Step 4. Click Next on the Select Installation Folder screen. We recommend you keep the pre-selected folder.
Step 5. Click Next on the Confirm Installation screen and click Close on the Installation Complete screen.
Step 6. Insert the token into your computer and install software components.
- In order for your computer to properly communicate with the token, you must first install the token software, which is provided by the token manufacturer, SafeNet-Aladdin.

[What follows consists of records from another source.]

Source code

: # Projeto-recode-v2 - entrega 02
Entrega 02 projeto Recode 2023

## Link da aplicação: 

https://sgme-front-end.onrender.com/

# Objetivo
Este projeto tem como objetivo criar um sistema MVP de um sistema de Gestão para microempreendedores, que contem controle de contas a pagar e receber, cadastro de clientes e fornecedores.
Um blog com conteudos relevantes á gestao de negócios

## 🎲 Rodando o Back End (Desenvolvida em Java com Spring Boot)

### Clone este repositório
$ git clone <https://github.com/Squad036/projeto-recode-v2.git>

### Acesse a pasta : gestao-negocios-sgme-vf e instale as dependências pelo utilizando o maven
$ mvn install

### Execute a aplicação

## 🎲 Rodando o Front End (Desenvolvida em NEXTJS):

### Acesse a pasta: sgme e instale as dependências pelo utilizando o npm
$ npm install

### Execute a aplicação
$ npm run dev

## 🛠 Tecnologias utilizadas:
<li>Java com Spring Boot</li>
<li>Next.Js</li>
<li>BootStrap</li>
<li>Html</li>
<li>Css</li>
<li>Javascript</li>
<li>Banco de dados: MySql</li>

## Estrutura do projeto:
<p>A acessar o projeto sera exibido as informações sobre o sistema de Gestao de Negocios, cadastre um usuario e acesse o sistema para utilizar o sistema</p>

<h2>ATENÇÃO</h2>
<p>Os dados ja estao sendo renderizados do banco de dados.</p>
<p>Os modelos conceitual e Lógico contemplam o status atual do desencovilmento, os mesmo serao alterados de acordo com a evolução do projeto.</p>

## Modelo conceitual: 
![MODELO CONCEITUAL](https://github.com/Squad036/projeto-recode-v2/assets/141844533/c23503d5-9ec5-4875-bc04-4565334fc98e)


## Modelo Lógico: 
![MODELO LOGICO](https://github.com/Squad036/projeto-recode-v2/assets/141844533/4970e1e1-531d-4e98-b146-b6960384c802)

- When you insert your token for the first time, it may install USB-related software, and request you restart your computer. In such cases, please proceed with a restart.
Step 7. You are prompted to download and install required components (internet connection required). Click Run Launcher.exe and follow the prompts.
NOTE: If you are not automatically prompted, open Windows Explorer (right click on the Start menu, select Explorer), the token displays as a CD Drive. Double click on Launcher.exe.
Step 8. Unplug the token and reinsert. After a few moments, the token is recognized.
Step 9. You are prompted to change the Token Password.
Important: When you use the token going forward, you are required to enter this password. Choose a Token Password you will remember. If you forget this Token Password, you are required to reinitialize your Token and reapply for certificates, at your expense.
Default Token Password: 1234567890
Important During installation:
- You must have Administrative rights to your computer.
- You may be prompted by Windows to allow changes to your computer. Select Yes or Allow.
- Click Next when prompted by the installer to accept default options.
- Click Close when you see Installation Complete.